§ Work to complete: Within the entries that follow, report how many lines contain the word "date", giving the number by itself.

*** Raw data ***

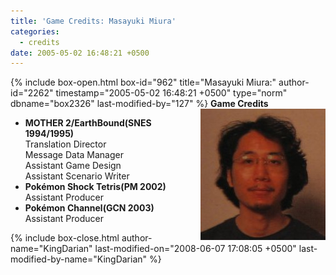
 ```yaml
---
title: 'Game Credits: Masayuki Miura'
categories:
  - credits
date: 2005-05-02 16:48:21 +0500
---
```

{% include box-open.html box-id="962" title="Masayuki Miura:" author-id="2262" timestamp="2005-05-02 16:48:21 +0500" type="norm" dbname="box2326" last-modified-by="127" %}
<img src="masayukimiura.JPG" align="right" />
<b>Game Credits</b>
<UL>
<LI><b>MOTHER 2/EarthBound(SNES 1994/1995)</b><BR />
Translation Director<BR />
Message Data Manager<BR />
Assistant Game Design<BR />
Assistant Scenario Writer</LI>
<LI><b>Pokémon Shock Tetris(PM 2002)</b><BR />
Assistant Producer</LI>
<LI><b>Pokémon Channel(GCN 2003)</b><BR />
Assistant Producer</LI>
</UL>
{% include box-close.html author-name="KingDarian" last-modified-on="2008-06-07 17:08:05 +0500" last-modified-by-name="KingDarian" %}
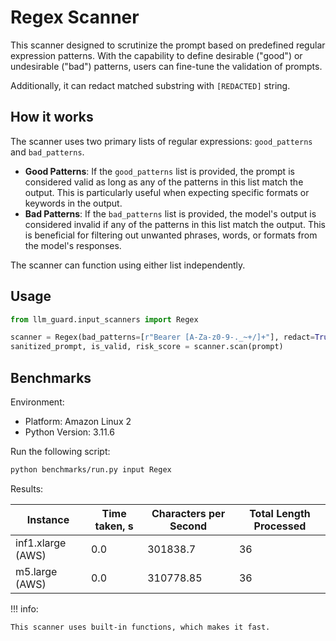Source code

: # Regex Scanner

This scanner designed to scrutinize the prompt based on predefined regular expression
patterns. With the capability to define desirable ("good") or undesirable ("bad") patterns, users can fine-tune
the validation of prompts.

Additionally, it can redact matched substring with `[REDACTED]` string.

## How it works

The scanner uses two primary lists of regular expressions: `good_patterns` and `bad_patterns`.

- **Good Patterns**: If the `good_patterns` list is provided, the prompt is considered valid as long as any of
  the patterns in this list match the output. This is particularly useful when expecting specific formats or keywords in
  the output.
- **Bad Patterns**: If the `bad_patterns` list is provided, the model's output is considered invalid if any of the
  patterns in this list match the output. This is beneficial for filtering out unwanted phrases, words, or formats from
  the model's responses.

The scanner can function using either list independently.

## Usage

```python
from llm_guard.input_scanners import Regex

scanner = Regex(bad_patterns=[r"Bearer [A-Za-z0-9-._~+/]+"], redact=True)
sanitized_prompt, is_valid, risk_score = scanner.scan(prompt)
```

## Benchmarks

Environment:

- Platform: Amazon Linux 2
- Python Version: 3.11.6

Run the following script:

```sh
python benchmarks/run.py input Regex
```

Results:

| Instance          | Time taken, s | Characters per Second | Total Length Processed |
|-------------------|---------------|-----------------------|------------------------|
| inf1.xlarge (AWS) | 0.0           | 301838.7              | 36                     |
| m5.large (AWS)    | 0.0           | 310778.85             | 36                     |

!!! info:

    This scanner uses built-in functions, which makes it fast.
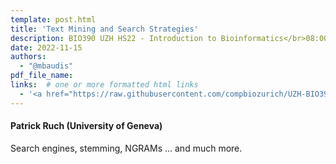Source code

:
 ```yaml
---
template: post.html
title: 'Text Mining and Search Strategies'
description: BIO390 UZH HS22 - Introduction to Bioinformatics</br>08:00-09:45 @ UZH Irchel Y03-G-85
date: 2022-11-15
authors:
  - "@mbaudis"
pdf_file_name:
links:  # one or more formatted html links
  - '<a href="https://raw.githubusercontent.com/compbiozurich/UZH-BIO390/master/course-material/2020-10-06___Patrick-Ruch__Text-Mining__UZH-BIO390-HS20-lecture-04.pdf">[2020 lecture slides]</a> (PDF)'
---
```


#### Patrick Ruch (University of Geneva)

Search engines, stemming, NGRAMs ... and much more.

***

§ Written answer: 2